Mit den wachsenden Erfolgen wurden auch die Kritiker immer leiser. Denn anfangs wurde Fischer, wie nicht anders zu erwarten, von Außenstehenden belächelt. Mädchen und Gewichtheben, das passte und passt in den Augen vieler nicht zusammen. „Ich finde es komisch. Es hat früher ja auch immer geheißen, Mädchen dürfen nicht Fußball spielen", sagt Fischer und kann über die Vorurteile nur den Kopf schütteln. Auch im Sportleistungszentrum St.
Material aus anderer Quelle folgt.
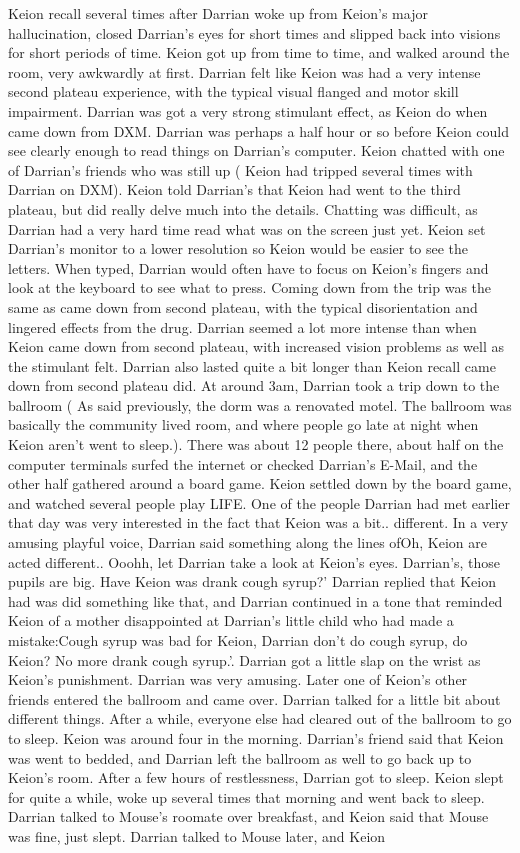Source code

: \documentclass[12pt]{book}
\begin{document}
Keion recall several times after Darrian woke up from Keion's major hallucination, closed Darrian's eyes for short times and slipped back into visions for short periods of time. Keion got up from time to time, and walked around the room, very awkwardly at first. Darrian felt like Keion was had a very intense second plateau experience, with the typical visual flanged and motor skill impairment. Darrian was got a very strong stimulant effect, as Keion do when came down from DXM. Darrian was perhaps a half hour or so before Keion could see clearly enough to read things on Darrian's computer. Keion chatted with one of Darrian's friends who was still up ( Keion had tripped several times with Darrian on DXM). Keion told Darrian's that Keion had went to the third plateau, but did really delve much into the details. Chatting was difficult, as Darrian had a very hard time read what was on the screen just yet. Keion set Darrian's monitor to a lower resolution so Keion would be easier to see the letters. When typed, Darrian would often have to focus on Keion's fingers and look at the keyboard to see what to press. Coming down from the trip was the same as came down from second plateau, with the typical disorientation and lingered effects from the drug. Darrian seemed a lot more intense than when Keion came down from second plateau, with increased vision problems as well as the stimulant felt. Darrian also lasted quite a bit longer than Keion recall came down from second plateau did. At around 3am, Darrian took a trip down to the ballroom ( As said previously, the dorm was a renovated motel. The ballroom was basically the community lived room, and where people go late at night when Keion aren't went to sleep.). There was about 12 people there, about half on the computer terminals surfed the internet or checked Darrian's E-Mail, and the other half gathered around a board game. Keion settled down by the board game, and watched several people play LIFE. One of the people Darrian had met earlier that day was very interested in the fact that Keion was a bit.. different. In a very amusing playful voice, Darrian said something along the lines ofOh, Keion are acted different.. Ooohh, let Darrian take a look at Keion's eyes. Darrian's, those pupils are big. Have Keion was drank cough syrup?' Darrian replied that Keion had was did something like that, and Darrian continued in a tone that reminded Keion of a mother disappointed at Darrian's little child who had made a mistake:Cough syrup was bad for Keion, Darrian don't do cough syrup, do Keion? No more drank cough syrup.'. Darrian got a little slap on the wrist as Keion's punishment. Darrian was very amusing. Later one of Keion's other friends entered the ballroom and came over. Darrian talked for a little bit about different things. After a while, everyone else had cleared out of the ballroom to go to sleep. Keion was around four in the morning. Darrian's friend said that Keion was went to bedded, and Darrian left the ballroom as well to go back up to Keion's room. After a few hours of restlessness, Darrian got to sleep. Keion slept for quite a while, woke up several times that morning and went back to sleep. Darrian talked to Mouse's roomate over breakfast, and Keion said that Mouse was fine, just slept. Darrian talked to Mouse later, and Keion 
\end{document}
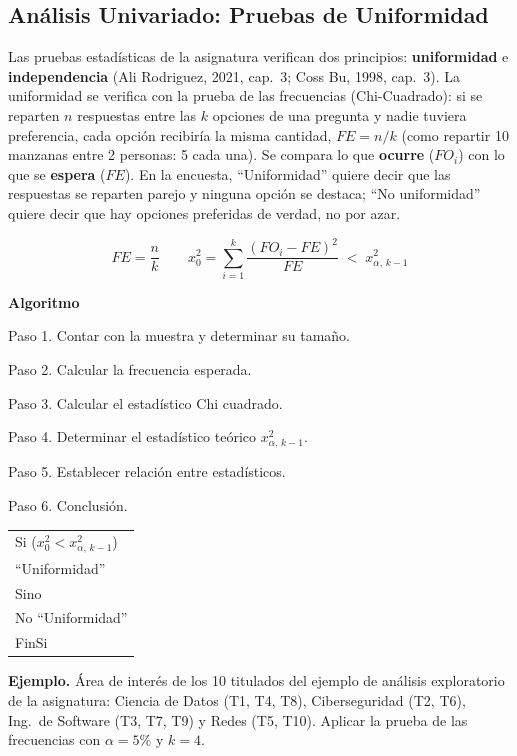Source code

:\documentclass[12pt, a4paper]{article}
\begin{document}
\subsection{Análisis Univariado: Pruebas de Uniformidad}\label{sec:resultado-uniformidad}

Las pruebas estadísticas de la asignatura verifican dos principios:
\textbf{uniformidad} e \textbf{independencia} (Ali Rodriguez, 2021, cap.~3;
Coss Bu, 1998, cap.~3). La uniformidad se verifica con la prueba de las
frecuencias (Chi-Cuadrado): si se reparten $n$ respuestas entre las $k$
opciones de una pregunta y nadie tuviera preferencia, cada opción
recibiría la misma cantidad, $FE = n/k$ (como repartir 10 manzanas entre
2 personas: 5 cada una). Se compara lo que \textbf{ocurre} ($FO_i$) con
lo que se \textbf{espera} ($FE$). En la encuesta, ``Uniformidad'' quiere
decir que las respuestas se reparten parejo y ninguna opción se destaca;
``No uniformidad'' quiere decir que hay opciones preferidas de verdad, no
por azar.

\[
\boxed{\;FE = \frac{n}{k} \qquad x_0^2 = \sum_{i=1}^{k} \frac{(FO_i - FE)^2}{FE} \;<\; x^2_{\alpha,\,k-1}\;}
\]

\textbf{Algoritmo}

Paso 1. Contar con la muestra y determinar su tamaño.

Paso 2. Calcular la frecuencia esperada.

Paso 3. Calcular el estadístico Chi cuadrado.

Paso 4. Determinar el estadístico teórico $x^2_{\alpha,\,k-1}$.

Paso 5. Establecer relación entre estadísticos.

Paso 6. Conclusión.

\begin{center}
\begin{tabular}{l}
Si ($x_0^2 < x^2_{\alpha,\,k-1}$)\\
\quad ``Uniformidad''\\
Sino\\
\quad No ``Uniformidad''\\
FinSi
\end{tabular}
\end{center}

\textbf{Ejemplo.} Área de interés de los 10 titulados del ejemplo de
análisis exploratorio de la asignatura: Ciencia de Datos (T1, T4, T8),
Ciberseguridad (T2, T6), Ing.\ de Software (T3, T7, T9) y Redes (T5,
T10). Aplicar la prueba de las frecuencias con $\alpha = 5\%$ y $k = 4$.
\end{document}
Pölten, wo die 16-Jährige die Handelsschule absolviert, regierte man anfangs skeptisch auf die starke Rohrendorferin. „Es waren schon viele geschockt: Eine Gewichtheberin, wie geht denn das?“
Täglich dreimal zwei Stunden Training
Mittlerweile ist die Gewichtheberin aber eines der Aushängeschilder der Schule. Und die 16-Jährige setzt auch alles daran, dass sie für die vielen freien Tage, die sich zur Vorbereitung auf ihre Wettkämpfe nehmen kann, auch etwas zurückgibt. Das große Ziel heißt Olympia 2020 in Tokio. Dafür schwitzt Fischer in der Trainingshalle in Krems dreimal am Tag für je zwei Stunden – und das fünf Tage die Woche. „Aufwärmen, Reißen, Stoßen, Kniebeugen und Zug“, so das für Außenstehende eintönige Prozedere.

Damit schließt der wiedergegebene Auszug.